Le masse non leggono Marlowe, Disraeli o Tolkien, ma ascoltano Swift.
Un’alienazione felice
Taylor Swift ci permette anche di capire la politicizzazione e la spoliticizzazione. Le élite sono spesso interessate a un popolo docile e sottomesso; per raggiungere questo obiettivo hanno bisogno di panem et circenses. Gli artisti in generale, e i grandi artisti in particolare, giocano un ruolo assolutamente centrale. Spoliticizzano le masse divertendole. Queste abbracciano l’alienazione per dimenticare le loro fatiche, sempre più dense e ignobili. Dimenticano la dimensione politica, pubblica, delle loro vite e restano chiuse nel divertimento puerile. Gli spettacoli di Taylor Swift non sono solamente un’esperienza musicale, sono opere delle masse. Ci sono luci, esplosioni, balli, movimenti, anche dialoghi o monologhi. Gli Swifties entrano in uno stato di euforia, gli spettacoli potrebbero essere paragonati a movimenti protestanti americani dove c’è un rapporto intenso tra la gente e la divinità. Swift non è Dio, è Dea – God is a woman.
L’Impero Americano perderebbe una delle sue più efficaci armi senza Swift. Le bombe atomiche, la blue water navy, Wall Street, i cowboy, la Silicon Valley, tutto questo è cruciale. Ma senza Taylor Swift il dominio culturale nordamericano sarebbe chiaramente minore.
Ma, qualche volta, bisogna riattivare il corpo spoliticizzato. Siamo forse di fronte a una di quelle volte. Il primo dibattito presidenziale nordamericano tra Joe Biden e Donald Trump è stato una sconfitta per il primo. Trump non ha vinto il dibattito, Biden lo ha perso da solo. Le capacità cognitive dell’attuale presidente statunitense sono declinanti, cosa normale per la sua età, ma possibilmente non accettabile per un candidato presidente.
Il New York Times ha chiesto a Biden di farsi da parte, per permettere la vittoria democratica contro Trump. La rivista Time ha scritto in copertina una sola parola: panico.

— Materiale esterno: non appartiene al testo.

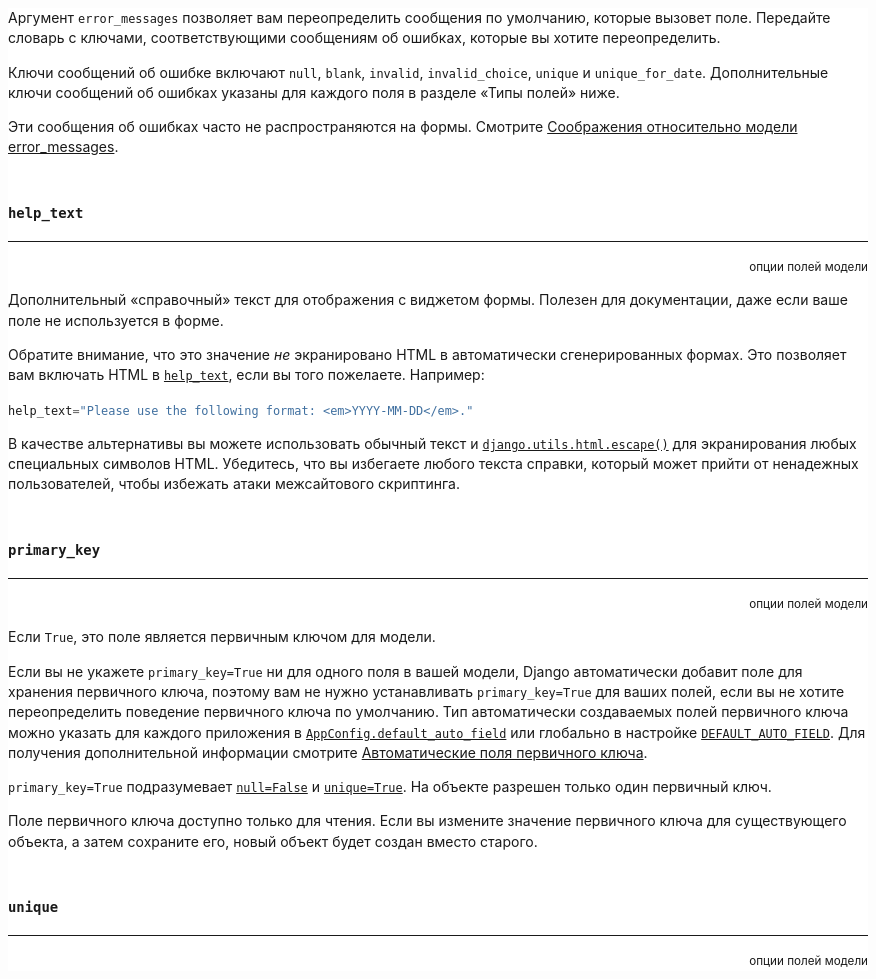 Аргумент `error_messages` позволяет вам переопределить сообщения по умолчанию, которые вызовет поле. Передайте словарь с ключами, соответствующими сообщениям об ошибках, которые вы хотите переопределить.

Ключи сообщений об ошибке включают `null`, `blank`, `invalid`, `invalid_choice`, `unique` и `unique_for_date`. Дополнительные ключи сообщений об ошибках указаны для каждого поля в разделе «Типы полей» ниже.

Эти сообщения об ошибках часто не распространяются на формы. Смотрите [Соображения относительно модели error_messages](https://django.fun/ru/docs/django/4.1/topics/forms/modelforms/#considerations-regarding-model-errormessages).
<br><br>
### `help_text`
***
<div style='text-align:right'><small>опции полей модели</small></div>

Дополнительный «справочный» текст для отображения с виджетом формы. Полезен для документации, даже если ваше поле не используется в форме.

Обратите внимание, что это значение _не_ экранировано HTML в автоматически сгенерированных формах. Это позволяет вам включать HTML в [`help_text`](https://django.fun/ru/docs/django/4.1/ref/models/fields/#django.db.models.Field.help_text "django.db.models.Field.help_text"), если вы того пожелаете. Например:

```python
help_text="Please use the following format: <em>YYYY-MM-DD</em>."
```
В качестве альтернативы вы можете использовать обычный текст и [`django.utils.html.escape()`](https://django.fun/ru/docs/django/4.1/ref/utils/#django.utils.html.escape "django.utils.html.escape") для экранирования любых специальных символов HTML. Убедитесь, что вы избегаете любого текста справки, который может прийти от ненадежных пользователей, чтобы избежать атаки межсайтового скриптинга.
<br><br>
### `primary_key`
***
<div style='text-align:right'><small>опции полей модели</small></div>

Если `True`, это поле является первичным ключом для модели.

Если вы не укажете `primary_key=True` ни для одного поля в вашей модели, Django автоматически добавит поле для хранения первичного ключа, поэтому вам не нужно устанавливать `primary_key=True` для ваших полей, если вы не хотите переопределить поведение первичного ключа по умолчанию. Тип автоматически создаваемых полей первичного ключа можно указать для каждого приложения в [`AppConfig.default_auto_field`](https://django.fun/ru/docs/django/4.1/ref/applications/#django.apps.AppConfig.default_auto_field "django.apps.AppConfig.default_auto_field") или глобально в настройке [`DEFAULT_AUTO_FIELD`](https://django.fun/ru/docs/django/4.1/ref/settings/#std-setting-DEFAULT_AUTO_FIELD). Для получения дополнительной информации смотрите [Автоматические поля первичного ключа](https://django.fun/ru/docs/django/4.1/topics/db/models/#automatic-primary-key-fields).

`primary_key=True` подразумевает [`null=False`](https://django.fun/ru/docs/django/4.1/ref/models/fields/#django.db.models.Field.null "django.db.models.Field.null") и [`unique=True`](https://django.fun/ru/docs/django/4.1/ref/models/fields/#django.db.models.Field.unique "django.db.models.Field.unique"). На объекте разрешен только один первичный ключ.

Поле первичного ключа доступно только для чтения. Если вы измените значение первичного ключа для существующего объекта, а затем сохраните его, новый объект будет создан вместо старого.
<br><br>
### `unique`
***
<div style='text-align:right'><small>опции полей модели</small></div>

Democratici eletti e non eletti chiedono in coro che Biden lasci il posto e permetta a un altro di essere il candidato.
Molti speculano su chi potrebbe essere quest’altro: una donna come la vicepresidente Kamala Harris, un uomo come Gavin Newsom, governatore della California, o altri. Biden resiste e dice di essere convinto di poter continuare la campagna e vincere a novembre. Ho i miei dubbi.
Nondimeno, le élite proveranno a politicizzare la folla per evitare una seconda presidenza Trump. Ma non utilizzeranno Biden, la loro arma segreta è una cantante.
La politica americana del 2024 gira intorno a una donna, e non è la vicepresidente. Taylor Swift è l’ultimo bastione tra Trump e la Casa Bianca.